Tuesday, October 11, 2005

Devil's Food Cake vs. Angel's Food Cake!


Dino Pillow
Originally uploaded by link5001.

A world of Poo...

Ah! Public restrooms. You may try hard to avoid them but sooner or later they're going to catch up with you. I really don't know why I'm writing this short post on bathrooms, other than perhaps it's because I have to use one every single day. Now, what exactly do I have to say about them? Not much, just that I've isolated 5 things that ALL public restrooms must have to be inducted into the Union of Public Restrooms...a fictitious organization that, while not real...could exist.

ADMISSION REQUIREMENTS:

5. Obnoxius fan and/or air freshening system.
In the dark ages, public restrooms used to be known for their unbearable stench. While in many, this is still the case, most have implemented some form of air alleviation. Usually a fan that's conveniently just loud and rattly enough to mask your escaping gas. In Schwartz's case, we have a little spritzy air spray that goes of just in time to scare the crap out of you...which is a good thing in some instances.

4. Horrible/No Mirror
The mirror may be riddled with some strange brown dots...it may be mounted too low, too high, or on the wrong wall entirely. Heck there can even not be a mirror at all!
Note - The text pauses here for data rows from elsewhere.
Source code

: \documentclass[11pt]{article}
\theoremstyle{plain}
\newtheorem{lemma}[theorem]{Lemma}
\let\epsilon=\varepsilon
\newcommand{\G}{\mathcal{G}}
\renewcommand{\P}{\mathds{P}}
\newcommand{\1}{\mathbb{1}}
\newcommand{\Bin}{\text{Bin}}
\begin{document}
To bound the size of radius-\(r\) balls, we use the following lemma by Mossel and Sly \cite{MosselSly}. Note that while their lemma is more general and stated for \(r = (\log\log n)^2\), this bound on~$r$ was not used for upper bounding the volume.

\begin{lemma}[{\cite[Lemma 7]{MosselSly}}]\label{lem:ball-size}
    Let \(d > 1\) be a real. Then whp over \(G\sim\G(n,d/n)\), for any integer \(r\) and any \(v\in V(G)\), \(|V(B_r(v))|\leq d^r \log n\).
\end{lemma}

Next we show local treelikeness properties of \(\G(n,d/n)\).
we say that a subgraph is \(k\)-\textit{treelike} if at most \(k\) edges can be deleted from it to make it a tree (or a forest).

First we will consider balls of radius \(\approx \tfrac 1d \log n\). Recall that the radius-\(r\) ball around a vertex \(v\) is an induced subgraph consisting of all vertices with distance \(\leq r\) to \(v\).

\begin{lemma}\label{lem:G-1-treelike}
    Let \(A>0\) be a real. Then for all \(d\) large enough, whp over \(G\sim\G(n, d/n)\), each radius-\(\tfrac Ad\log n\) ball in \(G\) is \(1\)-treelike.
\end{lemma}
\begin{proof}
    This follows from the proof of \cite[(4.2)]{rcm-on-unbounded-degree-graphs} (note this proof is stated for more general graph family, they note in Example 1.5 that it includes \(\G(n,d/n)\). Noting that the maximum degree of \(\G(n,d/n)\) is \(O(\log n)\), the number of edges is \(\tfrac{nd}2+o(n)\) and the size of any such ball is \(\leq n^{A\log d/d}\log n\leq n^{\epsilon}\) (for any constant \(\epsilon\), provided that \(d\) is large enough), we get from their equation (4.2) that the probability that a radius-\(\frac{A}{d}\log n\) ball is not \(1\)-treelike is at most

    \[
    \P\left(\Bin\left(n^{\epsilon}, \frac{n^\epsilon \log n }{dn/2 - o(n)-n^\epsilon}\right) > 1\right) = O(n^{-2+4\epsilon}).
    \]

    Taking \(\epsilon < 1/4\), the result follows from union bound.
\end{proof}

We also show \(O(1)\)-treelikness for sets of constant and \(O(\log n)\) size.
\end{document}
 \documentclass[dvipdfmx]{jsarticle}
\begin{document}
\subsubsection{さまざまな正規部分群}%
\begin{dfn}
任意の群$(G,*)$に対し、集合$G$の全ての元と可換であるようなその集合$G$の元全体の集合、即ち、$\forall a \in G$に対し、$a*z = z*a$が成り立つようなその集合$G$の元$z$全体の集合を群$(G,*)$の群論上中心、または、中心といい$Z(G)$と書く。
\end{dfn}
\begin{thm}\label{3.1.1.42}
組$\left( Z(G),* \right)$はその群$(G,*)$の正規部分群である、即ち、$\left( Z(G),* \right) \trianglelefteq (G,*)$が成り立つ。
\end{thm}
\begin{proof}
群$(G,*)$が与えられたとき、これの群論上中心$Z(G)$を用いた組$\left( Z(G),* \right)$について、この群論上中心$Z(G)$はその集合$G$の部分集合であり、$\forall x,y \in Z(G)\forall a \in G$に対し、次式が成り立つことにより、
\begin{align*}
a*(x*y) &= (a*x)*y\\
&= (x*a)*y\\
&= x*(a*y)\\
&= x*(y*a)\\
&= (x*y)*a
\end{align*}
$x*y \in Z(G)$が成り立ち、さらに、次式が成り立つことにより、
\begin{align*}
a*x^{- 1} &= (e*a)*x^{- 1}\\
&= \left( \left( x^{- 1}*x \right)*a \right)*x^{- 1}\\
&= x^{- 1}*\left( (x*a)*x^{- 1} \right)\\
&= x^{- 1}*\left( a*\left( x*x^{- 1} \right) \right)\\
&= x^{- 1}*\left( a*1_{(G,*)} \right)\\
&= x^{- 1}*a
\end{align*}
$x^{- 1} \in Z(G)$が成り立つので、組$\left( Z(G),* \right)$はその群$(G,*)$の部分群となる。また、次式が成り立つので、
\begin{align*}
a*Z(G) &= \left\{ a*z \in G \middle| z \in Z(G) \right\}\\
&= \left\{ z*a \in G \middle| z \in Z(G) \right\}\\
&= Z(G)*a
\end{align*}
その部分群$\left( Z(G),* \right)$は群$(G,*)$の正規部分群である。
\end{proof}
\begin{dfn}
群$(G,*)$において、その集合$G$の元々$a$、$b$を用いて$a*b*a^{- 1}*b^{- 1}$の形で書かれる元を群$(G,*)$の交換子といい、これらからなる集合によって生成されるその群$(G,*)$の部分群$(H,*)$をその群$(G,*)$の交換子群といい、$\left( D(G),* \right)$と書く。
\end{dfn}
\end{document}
3. At Least One Dysfunctional Toilet
You know, broken toilet seat...never ending flush...no flush at all...just general crappyness of a toilet. In extreme circumstances, a prefect functioning toilet that looks absolutely hideous will be considered.

2. Stall With Token Swastica
Maybe there aren't that many Nazis left in the world, I hope not, but somewhere in the rest room (preferably a stall wall or door) there needs to be a crudely marked swastika.

1. Resident Stall Door Gremlin
This little gremlin is necessary to come in and break any stall door latches that happen to be in proper operating order.

There you have it. Make sure your public restroom meets these requirements and it's in!

Mineral water is pure garbage.

2 comments:

Jacob said...

You forgot the mechanical bird that comes out of the bowl and tries to eat your weenie! I'M NOT CRAZY!!!!!!!!!

Jacob said...

I forgot that I had already left a comment on here, but I wanted to say that when I was a young lad I had that same dinosaur pillow except mine was dirty and had blood stains all over it. I had nosebleeds alot and rarely bathed when I was a child. Mmmmm doesn't that imagery make you want to eat a hoagie! Mmmmmm dirty haogie. Later.